* **Goal of the exercise**
Which lines below contain "with"? Pull them out.

____

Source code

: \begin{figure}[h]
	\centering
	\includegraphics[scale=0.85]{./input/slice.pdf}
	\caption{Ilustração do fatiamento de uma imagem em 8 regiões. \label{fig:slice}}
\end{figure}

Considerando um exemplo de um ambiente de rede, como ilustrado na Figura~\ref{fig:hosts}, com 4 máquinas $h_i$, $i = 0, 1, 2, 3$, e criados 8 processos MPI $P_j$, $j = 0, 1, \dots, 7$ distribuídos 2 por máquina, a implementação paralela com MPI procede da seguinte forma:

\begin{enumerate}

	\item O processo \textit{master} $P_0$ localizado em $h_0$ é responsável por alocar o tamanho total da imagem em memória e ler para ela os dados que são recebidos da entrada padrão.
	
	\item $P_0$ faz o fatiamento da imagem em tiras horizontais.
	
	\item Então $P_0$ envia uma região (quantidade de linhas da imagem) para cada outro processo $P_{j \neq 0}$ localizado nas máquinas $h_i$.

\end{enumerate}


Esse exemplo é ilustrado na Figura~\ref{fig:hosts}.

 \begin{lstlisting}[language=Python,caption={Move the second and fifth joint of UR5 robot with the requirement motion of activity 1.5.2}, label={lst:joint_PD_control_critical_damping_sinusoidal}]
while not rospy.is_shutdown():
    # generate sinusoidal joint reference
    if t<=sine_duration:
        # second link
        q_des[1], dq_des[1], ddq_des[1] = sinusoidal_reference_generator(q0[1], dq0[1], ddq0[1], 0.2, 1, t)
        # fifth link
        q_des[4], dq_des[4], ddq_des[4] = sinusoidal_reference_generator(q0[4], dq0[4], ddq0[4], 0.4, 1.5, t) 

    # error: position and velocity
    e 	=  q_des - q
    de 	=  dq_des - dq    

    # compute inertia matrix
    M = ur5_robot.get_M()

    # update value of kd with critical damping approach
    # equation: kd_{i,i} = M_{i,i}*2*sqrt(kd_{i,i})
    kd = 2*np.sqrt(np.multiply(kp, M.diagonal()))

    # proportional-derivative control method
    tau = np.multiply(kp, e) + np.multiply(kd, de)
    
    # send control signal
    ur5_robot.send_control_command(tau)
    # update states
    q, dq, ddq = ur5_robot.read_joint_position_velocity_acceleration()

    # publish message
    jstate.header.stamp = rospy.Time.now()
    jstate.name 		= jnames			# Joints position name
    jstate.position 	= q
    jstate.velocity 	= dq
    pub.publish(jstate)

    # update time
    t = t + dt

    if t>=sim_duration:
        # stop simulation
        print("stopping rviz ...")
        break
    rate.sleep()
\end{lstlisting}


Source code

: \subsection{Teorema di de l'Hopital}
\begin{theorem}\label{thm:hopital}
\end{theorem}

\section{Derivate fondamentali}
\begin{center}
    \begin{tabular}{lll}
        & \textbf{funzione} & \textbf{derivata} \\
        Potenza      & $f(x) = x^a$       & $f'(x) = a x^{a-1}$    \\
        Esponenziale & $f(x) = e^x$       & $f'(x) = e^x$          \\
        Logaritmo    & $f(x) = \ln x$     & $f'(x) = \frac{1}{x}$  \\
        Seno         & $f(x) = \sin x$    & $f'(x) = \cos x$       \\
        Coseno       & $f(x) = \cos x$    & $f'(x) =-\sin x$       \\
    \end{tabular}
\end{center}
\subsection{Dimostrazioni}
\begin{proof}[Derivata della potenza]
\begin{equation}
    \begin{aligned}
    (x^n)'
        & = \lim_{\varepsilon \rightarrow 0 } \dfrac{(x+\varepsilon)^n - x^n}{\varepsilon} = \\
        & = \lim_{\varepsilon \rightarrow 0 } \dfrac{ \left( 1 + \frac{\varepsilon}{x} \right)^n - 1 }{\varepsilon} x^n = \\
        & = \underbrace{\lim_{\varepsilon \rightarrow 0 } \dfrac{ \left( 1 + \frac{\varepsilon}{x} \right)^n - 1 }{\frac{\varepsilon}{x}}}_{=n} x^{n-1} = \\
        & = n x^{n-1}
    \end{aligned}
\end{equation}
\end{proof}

____

* **Answer to this problem**
 \begin{lstlisting}[language=Python,caption={Move the second and fifth joint of UR5 robot with the requirement motion of activity 1.5.2}, label={lst:joint_PD_control_critical_damping_sinusoidal}]
    # update value of kd with critical damping approach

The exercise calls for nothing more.